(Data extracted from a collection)
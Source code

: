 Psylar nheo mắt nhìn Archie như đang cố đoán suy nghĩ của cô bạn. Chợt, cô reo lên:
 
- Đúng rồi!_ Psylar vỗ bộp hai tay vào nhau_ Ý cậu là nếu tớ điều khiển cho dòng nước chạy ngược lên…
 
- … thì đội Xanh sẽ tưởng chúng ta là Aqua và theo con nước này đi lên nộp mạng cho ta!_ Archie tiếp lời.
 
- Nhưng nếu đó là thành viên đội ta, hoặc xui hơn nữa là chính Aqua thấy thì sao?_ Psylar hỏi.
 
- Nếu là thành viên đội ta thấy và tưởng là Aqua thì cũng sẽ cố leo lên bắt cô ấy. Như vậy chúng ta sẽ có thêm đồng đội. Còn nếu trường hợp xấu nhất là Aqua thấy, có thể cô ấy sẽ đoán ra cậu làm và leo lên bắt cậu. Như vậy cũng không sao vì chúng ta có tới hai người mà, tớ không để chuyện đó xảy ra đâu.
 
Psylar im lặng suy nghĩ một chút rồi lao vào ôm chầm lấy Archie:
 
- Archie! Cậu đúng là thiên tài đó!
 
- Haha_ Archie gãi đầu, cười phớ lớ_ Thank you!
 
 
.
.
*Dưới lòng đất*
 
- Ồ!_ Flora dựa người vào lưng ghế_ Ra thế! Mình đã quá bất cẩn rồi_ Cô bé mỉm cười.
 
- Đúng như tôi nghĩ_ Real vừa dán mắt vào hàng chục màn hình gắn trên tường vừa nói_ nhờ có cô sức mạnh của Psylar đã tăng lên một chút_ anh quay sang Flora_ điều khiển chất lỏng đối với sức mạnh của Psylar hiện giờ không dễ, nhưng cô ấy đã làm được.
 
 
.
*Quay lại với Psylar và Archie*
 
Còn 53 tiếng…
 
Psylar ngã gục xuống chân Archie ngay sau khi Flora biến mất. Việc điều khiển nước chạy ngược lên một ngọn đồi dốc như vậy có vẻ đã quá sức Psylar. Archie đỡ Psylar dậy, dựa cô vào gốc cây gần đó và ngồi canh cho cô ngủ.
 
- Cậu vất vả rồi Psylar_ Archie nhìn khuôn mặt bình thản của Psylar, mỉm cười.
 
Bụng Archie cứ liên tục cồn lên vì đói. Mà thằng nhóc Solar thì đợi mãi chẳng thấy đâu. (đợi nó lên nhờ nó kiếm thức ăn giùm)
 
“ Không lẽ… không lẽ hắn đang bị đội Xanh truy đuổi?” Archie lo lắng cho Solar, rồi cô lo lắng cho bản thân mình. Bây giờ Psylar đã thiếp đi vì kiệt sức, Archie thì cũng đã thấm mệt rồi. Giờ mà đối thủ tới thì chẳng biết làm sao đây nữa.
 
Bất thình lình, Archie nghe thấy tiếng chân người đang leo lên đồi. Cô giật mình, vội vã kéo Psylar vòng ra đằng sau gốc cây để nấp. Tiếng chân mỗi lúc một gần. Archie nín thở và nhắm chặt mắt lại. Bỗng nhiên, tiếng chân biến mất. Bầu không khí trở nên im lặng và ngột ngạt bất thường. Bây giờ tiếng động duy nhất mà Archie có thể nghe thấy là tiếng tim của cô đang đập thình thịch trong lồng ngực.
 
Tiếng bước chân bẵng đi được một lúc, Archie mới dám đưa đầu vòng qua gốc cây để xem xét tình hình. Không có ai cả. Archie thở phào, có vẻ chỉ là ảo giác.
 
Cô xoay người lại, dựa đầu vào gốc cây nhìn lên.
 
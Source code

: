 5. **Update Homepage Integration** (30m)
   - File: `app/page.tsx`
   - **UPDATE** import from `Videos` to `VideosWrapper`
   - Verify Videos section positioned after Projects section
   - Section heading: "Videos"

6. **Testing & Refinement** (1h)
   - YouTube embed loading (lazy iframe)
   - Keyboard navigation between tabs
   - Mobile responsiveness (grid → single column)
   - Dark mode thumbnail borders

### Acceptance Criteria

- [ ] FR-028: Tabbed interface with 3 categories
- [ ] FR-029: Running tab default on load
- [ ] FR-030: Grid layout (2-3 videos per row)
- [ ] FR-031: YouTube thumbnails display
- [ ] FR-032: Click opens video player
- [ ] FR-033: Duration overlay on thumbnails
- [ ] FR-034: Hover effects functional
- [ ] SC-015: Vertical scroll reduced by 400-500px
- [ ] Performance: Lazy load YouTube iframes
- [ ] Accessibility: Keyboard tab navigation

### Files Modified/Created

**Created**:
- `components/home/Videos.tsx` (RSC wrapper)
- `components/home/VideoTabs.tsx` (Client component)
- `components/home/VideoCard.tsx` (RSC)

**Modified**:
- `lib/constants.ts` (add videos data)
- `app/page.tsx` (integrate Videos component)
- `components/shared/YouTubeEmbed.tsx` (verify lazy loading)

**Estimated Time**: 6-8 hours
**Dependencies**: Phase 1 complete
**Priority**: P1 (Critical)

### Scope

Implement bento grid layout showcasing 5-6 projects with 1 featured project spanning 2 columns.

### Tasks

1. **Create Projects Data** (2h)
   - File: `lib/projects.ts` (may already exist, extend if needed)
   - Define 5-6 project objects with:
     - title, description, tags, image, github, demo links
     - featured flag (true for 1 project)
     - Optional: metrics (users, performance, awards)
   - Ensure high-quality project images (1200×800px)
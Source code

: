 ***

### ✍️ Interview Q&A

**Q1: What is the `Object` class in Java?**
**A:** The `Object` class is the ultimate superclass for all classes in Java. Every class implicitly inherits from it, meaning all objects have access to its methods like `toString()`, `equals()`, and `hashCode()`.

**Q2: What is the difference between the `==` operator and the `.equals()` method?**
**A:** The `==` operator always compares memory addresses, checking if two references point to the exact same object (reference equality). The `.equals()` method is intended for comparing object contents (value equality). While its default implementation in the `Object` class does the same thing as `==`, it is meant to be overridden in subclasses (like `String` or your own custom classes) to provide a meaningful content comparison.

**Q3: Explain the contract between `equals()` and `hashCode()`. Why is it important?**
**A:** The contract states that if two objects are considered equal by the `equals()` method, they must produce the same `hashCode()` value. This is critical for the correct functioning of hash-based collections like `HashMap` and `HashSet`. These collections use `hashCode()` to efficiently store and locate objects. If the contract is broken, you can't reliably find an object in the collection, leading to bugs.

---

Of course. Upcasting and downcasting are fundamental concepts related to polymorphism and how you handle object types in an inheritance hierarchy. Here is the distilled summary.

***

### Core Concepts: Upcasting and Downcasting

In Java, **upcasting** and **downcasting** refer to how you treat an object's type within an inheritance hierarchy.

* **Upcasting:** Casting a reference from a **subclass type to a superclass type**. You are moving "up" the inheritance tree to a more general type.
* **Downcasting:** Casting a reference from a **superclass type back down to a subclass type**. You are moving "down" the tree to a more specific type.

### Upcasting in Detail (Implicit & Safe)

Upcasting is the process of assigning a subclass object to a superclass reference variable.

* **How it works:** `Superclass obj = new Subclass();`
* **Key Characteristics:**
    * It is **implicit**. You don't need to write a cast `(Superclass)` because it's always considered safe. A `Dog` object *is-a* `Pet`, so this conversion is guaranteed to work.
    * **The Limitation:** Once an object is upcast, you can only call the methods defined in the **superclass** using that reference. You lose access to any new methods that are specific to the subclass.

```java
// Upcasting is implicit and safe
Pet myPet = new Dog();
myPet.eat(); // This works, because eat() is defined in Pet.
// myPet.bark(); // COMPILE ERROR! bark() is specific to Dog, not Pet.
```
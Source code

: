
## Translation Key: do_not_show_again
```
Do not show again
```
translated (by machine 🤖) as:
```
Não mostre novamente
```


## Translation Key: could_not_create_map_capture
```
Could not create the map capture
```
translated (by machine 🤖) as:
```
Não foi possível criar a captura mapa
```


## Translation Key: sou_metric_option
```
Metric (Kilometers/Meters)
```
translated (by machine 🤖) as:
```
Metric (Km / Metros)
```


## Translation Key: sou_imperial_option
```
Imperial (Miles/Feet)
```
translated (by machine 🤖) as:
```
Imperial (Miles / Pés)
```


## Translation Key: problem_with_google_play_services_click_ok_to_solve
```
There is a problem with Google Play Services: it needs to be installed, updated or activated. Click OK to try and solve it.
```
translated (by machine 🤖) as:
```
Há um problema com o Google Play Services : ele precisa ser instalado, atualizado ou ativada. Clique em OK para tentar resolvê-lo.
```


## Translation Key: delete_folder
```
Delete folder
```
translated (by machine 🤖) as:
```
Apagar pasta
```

● **Instructions for the task**
Every line above from the line with "- featured flag (true for 1 project)" to the line with "is the difference", inclusive, must be returned exactly; no other line belongs in the reply.

● **Finished exercise**
     - featured flag (true for 1 project)
     - Optional: metrics (users, performance, awards)
   - Ensure high-quality project images (1200×800px)
Source code

: ***

### ✍️ Interview Q&A

**Q1: What is the `Object` class in Java?**
**A:** The `Object` class is the ultimate superclass for all classes in Java. Every class implicitly inherits from it, meaning all objects have access to its methods like `toString()`, `equals()`, and `hashCode()`.

**Q2: What is the difference between the `==` operator and the `.equals()` method?**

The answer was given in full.